The Goodrich Court, as in Canfield v. Township of Gun Plains, supra, and Vose v. Township of Richland, supra, simply declined to let the question of the defendant's negligence go to the jury on the facts of the case there presented. In contrast, it is manifest that a reasonable trier of fact would be justified in concluding that a road, such as the road in this case, which abruptly ends without warning, has not been constructed or kept in a reasonably safe manner. Compare Sebert v. City of Alpena (1889), 78 Mich. 165, where it was claimed a stump standing "so near the traveled part" of the street was dangerous in the night time. The Court held that:
"The statute applies to defects in construction as well as to neglect to repair when the road is unsafe; * * * dangers surrounding the traveler in the darkness of night are conditions that should be taken into consideration by the authorities whose *380 duty it is to construct and keep in repair the roadway." (Emphasis supplied.)

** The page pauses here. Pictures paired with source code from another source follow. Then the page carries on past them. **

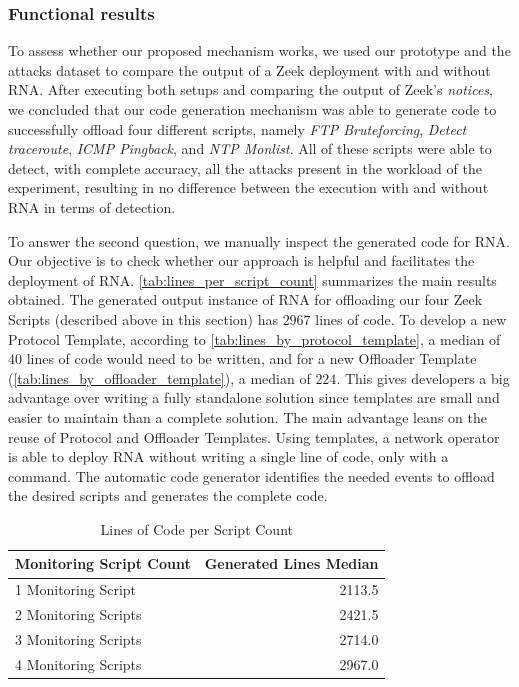 \subsubsection*{Functional results}

To assess whether our proposed mechanism works, we used our prototype and the attacks dataset to compare the output of a Zeek deployment with and without RNA. After executing both setups and comparing the output of Zeek's \textit{notices}, we concluded that our code generation mechanism was able to generate code to successfully offload four different scripts, namely \textit{FTP Bruteforcing}, \textit{Detect traceroute}, \textit{ICMP Pingback}, and \textit{NTP Monlist}. All of these scripts were able to detect, with complete accuracy, all the attacks present in the workload of the experiment, resulting in no difference between the execution with and without RNA in terms of detection.

To answer the second question, we manually inspect the generated code for RNA. Our objective is to check whether our approach is helpful and facilitates the deployment of RNA. \autoref{tab:lines_per_script_count} summarizes the main results obtained. The generated output instance of RNA for offloading our four Zeek Scripts (described above in this section) has $2967$ lines of code. To develop a new Protocol Template, according to \autoref{tab:lines_by_protocol_template}, a median of $40$ lines of code would need to be written, and for a new Offloader Template (\autoref{tab:lines_by_offloader_template}), a median of $224$. This gives developers a big advantage over writing a fully standalone solution since templates are small and easier to maintain than a complete solution. The main advantage leans on the reuse of Protocol and Offloader Templates. Using templates, a network operator is able to deploy RNA without writing a single line of code, only with a command. The automatic code generator identifies the needed events to offload the desired scripts and generates the complete code.


\begin{table}[htb]
    \caption{Lines of Code per Script Count}
    \begin{center}
        \begin{tabular}{|l|r|}
            \hline
            \textbf{Monitoring Script Count} & \multicolumn{1}{l|}{\textbf{Generated Lines Median}} \\ \hline
            1 Monitoring Script              & 2113.5                                             \\ \hline
            2 Monitoring Scripts             & 2421.5                                             \\ \hline
            3 Monitoring Scripts             & 2714.0                                             \\ \hline
            4 Monitoring Scripts             & 2967.0                                             \\ \hline
        \end{tabular}%
    \end{center}
    \label{tab:lines_per_script_count}
\end{table}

and that it was a question for the jury whether the city had been negligent.
That the statute applies to "flagrant defects in the method of construction, as well as to neglect in repair", see Schrader v. City of Port Huron (1895), 106 Mich. 173, 175. The trier of fact should be permitted to decide whether the failure to erect a sign or barrier warning that the road was coming to an end was a flagrant defect in construction.
The prior opinion hypothesizes the every-deviation-in-direction-or-surface-of-the-road case. At the other end of the spectrum there is the highway terminating at the edge of a cliff or at the river's edge without due warning. In such a case could we be heard to say that there was no duty because the empty air or water in which the unfortunate traveler descended to his demise was not part of the traveled portion of the highway?
II.
When Michigan adopted the uniform traffic signal control statute (MCLA § 257.610 [Stat Ann 1960 Rev § 9.2310]), which authorizes the erection of traffic-control devices in the discretion of the sign-erecting authority, it did not thereby relieve the road authority of the duty imposed over 75 years ago to construct and keep the road reasonably safe and convenient for public travel. See State v. Watson (1968), 7 Ariz App 81 (436 P2d 175).
The argument in O'Hare v. City of Detroit (1960), 362 Mich. 19, 23, that the case there before the Court was a particularly strong one because the missing stop sign had once been erected does not constitute a holding that signs need never be erected in the *381 first instance as part of the duty to keep the road reasonably safe.
It is a well-established principle that repeals by implication are not favored. The prior opinion acknowledges that the uniform traffic signal control statute and the 1909 statute which imposes upon road authorities the duty to keep roads under their jurisdiction in repair and reasonably safe and convenient for public travel are not in pari materia.
The road authority should no more be permitted to use the uniform traffic signal control statute as a shield to its statutory liability for construction of an unsafe road than the road authority in Malloy which unsuccessfully sought to "shield itself behind its legislative power to adopt a plan and method of building and constructing in accordance therewith." Malloy v. Township of Walker, supra, p 462.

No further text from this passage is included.